The dispute at San Po Kong was contained but these disturbances spread to north Kowloon and then to other areas. Mao Zedong’s Cultural Revolution was in full sway along the China border and pressure on Hong Kong’s borders.
There were rumours circulating in the colony that China was planning to take over the Hong Kong colonial government. On 8 July 1967 there was a serious border incursion incident when China militia and civilian mob threatened Sha Tau Kok, New Territories fishing village where the border was only marked by a line of boundary stones. The demarcation line divided the main street of the village of Sha Tau Kok into Chinese and British sectors. Three hundred or more communist demonstrators chanting Mao slogans and waving the ‘little red book’ of his sayings and began pelting the local police station with stones and dynamite ‘fish bombs’. A senior police officer said that three or four snipers forced the police to keep their heads down and received short bursts from “some form of machine gun,”
The Hong Kong police fired tear gas and wooden batons to disperse the unruly gang.

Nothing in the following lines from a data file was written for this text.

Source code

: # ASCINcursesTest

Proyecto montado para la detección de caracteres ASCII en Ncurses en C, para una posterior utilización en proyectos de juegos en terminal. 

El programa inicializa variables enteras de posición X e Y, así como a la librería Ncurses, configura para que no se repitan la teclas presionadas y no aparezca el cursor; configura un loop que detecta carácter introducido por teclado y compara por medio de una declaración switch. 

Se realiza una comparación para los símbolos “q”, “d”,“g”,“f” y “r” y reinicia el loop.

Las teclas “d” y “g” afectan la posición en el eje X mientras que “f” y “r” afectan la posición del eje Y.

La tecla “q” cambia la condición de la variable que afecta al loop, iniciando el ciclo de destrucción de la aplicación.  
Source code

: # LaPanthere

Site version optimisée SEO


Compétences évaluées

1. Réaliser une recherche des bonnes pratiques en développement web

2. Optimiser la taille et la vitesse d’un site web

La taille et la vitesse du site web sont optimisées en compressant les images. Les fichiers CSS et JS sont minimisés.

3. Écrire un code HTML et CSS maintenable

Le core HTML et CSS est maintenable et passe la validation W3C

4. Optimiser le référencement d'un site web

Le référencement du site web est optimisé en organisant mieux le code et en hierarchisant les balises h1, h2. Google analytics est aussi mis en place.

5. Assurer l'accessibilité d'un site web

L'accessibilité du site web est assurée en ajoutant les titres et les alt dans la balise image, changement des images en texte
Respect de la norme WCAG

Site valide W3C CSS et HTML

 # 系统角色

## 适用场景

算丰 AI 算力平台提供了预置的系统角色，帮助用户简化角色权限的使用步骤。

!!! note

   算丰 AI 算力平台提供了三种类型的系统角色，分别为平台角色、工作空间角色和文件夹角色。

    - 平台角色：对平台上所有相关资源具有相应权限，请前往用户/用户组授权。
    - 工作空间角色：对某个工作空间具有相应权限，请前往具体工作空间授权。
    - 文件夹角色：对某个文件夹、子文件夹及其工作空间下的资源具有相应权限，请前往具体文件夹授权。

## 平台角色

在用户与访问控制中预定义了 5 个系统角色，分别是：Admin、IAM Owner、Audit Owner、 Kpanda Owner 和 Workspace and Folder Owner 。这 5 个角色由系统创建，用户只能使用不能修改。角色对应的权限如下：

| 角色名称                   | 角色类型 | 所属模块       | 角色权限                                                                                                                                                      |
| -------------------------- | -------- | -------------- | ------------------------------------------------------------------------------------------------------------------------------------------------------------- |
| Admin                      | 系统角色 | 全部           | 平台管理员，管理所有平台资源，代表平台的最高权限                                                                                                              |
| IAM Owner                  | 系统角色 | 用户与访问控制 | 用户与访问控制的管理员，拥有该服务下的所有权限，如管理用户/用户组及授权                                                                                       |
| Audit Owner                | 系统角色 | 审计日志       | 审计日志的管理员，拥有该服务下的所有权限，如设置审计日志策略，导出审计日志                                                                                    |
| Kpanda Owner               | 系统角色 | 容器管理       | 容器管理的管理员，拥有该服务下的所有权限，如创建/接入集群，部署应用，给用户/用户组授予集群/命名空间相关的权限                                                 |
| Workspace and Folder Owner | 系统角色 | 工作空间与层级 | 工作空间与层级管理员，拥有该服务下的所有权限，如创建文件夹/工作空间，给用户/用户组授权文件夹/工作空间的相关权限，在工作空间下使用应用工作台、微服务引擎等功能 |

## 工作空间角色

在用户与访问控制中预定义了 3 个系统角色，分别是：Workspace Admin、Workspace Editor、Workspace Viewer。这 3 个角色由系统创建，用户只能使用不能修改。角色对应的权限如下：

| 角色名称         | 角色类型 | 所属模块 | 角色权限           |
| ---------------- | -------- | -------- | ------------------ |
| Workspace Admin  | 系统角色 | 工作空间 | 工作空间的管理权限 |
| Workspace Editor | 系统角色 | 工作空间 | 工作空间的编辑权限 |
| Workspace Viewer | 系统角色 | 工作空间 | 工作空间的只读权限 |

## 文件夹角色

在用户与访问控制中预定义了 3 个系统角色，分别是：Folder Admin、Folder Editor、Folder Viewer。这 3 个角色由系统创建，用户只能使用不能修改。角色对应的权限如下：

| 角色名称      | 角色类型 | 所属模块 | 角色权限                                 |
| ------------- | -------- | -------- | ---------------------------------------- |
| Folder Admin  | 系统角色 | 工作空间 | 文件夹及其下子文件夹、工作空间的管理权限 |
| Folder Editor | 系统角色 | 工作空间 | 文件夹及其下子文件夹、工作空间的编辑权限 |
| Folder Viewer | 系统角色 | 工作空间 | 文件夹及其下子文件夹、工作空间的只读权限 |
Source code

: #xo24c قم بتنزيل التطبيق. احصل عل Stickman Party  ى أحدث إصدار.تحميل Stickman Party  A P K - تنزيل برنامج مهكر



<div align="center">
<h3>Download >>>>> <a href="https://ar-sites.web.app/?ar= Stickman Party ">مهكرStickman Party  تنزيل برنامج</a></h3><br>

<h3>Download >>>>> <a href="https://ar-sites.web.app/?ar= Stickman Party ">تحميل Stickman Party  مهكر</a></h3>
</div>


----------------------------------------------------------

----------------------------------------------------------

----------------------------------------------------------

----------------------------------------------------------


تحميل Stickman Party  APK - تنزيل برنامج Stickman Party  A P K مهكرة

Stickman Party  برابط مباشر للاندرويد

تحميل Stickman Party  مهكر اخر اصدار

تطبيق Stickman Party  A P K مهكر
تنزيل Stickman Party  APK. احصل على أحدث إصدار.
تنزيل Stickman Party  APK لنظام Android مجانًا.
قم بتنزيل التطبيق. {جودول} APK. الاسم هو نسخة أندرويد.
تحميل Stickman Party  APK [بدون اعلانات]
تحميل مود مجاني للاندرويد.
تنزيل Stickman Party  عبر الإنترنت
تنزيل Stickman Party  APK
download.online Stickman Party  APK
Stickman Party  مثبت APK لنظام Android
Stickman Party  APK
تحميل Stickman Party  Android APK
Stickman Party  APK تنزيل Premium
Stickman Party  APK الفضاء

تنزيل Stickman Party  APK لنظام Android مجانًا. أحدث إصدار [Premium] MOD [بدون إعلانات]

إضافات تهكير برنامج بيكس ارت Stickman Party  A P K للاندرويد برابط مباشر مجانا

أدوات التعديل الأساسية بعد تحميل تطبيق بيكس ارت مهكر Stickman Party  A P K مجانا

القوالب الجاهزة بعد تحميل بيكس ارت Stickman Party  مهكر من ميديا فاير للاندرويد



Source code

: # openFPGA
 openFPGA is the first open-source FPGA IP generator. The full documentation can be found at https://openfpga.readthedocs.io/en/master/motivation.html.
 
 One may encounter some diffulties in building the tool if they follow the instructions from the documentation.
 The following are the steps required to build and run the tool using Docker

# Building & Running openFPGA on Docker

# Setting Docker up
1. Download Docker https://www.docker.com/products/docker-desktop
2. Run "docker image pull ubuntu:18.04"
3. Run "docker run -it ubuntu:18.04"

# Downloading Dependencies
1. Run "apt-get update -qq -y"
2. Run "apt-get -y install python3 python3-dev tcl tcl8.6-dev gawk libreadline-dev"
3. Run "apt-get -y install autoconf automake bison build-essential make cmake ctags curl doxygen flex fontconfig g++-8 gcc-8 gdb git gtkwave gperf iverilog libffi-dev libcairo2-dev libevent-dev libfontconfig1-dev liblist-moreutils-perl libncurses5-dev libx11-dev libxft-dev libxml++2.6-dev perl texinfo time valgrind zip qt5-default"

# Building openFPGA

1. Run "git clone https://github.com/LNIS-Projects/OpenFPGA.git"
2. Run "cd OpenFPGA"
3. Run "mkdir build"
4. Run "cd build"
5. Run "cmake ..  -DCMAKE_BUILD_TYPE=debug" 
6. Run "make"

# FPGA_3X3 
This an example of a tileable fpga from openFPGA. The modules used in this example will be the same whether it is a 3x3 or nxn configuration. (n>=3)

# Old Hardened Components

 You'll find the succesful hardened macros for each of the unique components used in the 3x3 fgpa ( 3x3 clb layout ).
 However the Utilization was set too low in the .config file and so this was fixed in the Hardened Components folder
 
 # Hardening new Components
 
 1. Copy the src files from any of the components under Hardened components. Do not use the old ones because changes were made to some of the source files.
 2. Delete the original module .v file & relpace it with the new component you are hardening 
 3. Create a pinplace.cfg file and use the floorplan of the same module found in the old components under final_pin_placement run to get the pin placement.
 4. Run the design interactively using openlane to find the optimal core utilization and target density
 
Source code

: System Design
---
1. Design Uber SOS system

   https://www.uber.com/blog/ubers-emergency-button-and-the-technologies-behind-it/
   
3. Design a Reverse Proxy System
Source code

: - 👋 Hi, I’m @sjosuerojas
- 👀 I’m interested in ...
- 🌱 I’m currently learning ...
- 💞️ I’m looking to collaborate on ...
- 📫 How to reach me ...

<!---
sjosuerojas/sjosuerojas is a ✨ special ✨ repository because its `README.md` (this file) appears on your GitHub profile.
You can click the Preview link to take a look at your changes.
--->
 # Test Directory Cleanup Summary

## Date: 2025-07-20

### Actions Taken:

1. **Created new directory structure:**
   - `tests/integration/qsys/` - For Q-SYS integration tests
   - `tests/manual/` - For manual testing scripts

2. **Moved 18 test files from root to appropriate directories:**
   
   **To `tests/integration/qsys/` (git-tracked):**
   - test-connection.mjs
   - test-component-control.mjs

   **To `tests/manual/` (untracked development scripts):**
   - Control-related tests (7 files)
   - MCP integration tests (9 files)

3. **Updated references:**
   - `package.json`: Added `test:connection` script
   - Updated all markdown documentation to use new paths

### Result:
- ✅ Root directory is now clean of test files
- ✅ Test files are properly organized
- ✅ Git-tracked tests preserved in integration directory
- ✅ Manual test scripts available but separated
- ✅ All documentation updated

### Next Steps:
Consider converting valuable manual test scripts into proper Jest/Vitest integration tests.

The Rural Committee Office and the police post then came under heavy sniping and machine gun fire from Chinese armed militia. The besieged policemen sent out appeals for help. The Gurkhas were immediately dispatched, arriving in armoured vehicles to contain the situation. Lieutenant-Colonel Ronald McAlister, commander of the 1st Battalion 10th Gurkha
Rifles, had been ordered to secure Sha Tau Kok, using minimum force. McAllister took two companies from his battalion, about 240 Gurkhas backed by a troop of armoured cars provided by the Life Guards. He was to fire only if fired directly upon. There was a burst of gunfire from Chinese militia across the border, providing cover as their communist comrades withdrew hastily.The Gurkhas did not return fire as the aggressors retreated. By the time a detachment from the 1/10 Gurkha Rifles had arrived to relieve the Police companies, five police officers had been killed and eleven wounded. The policemen were released and the dead and wounded evacuated.(FCO Confidential report, ‘Border Incidents’, NA FCO 21/193)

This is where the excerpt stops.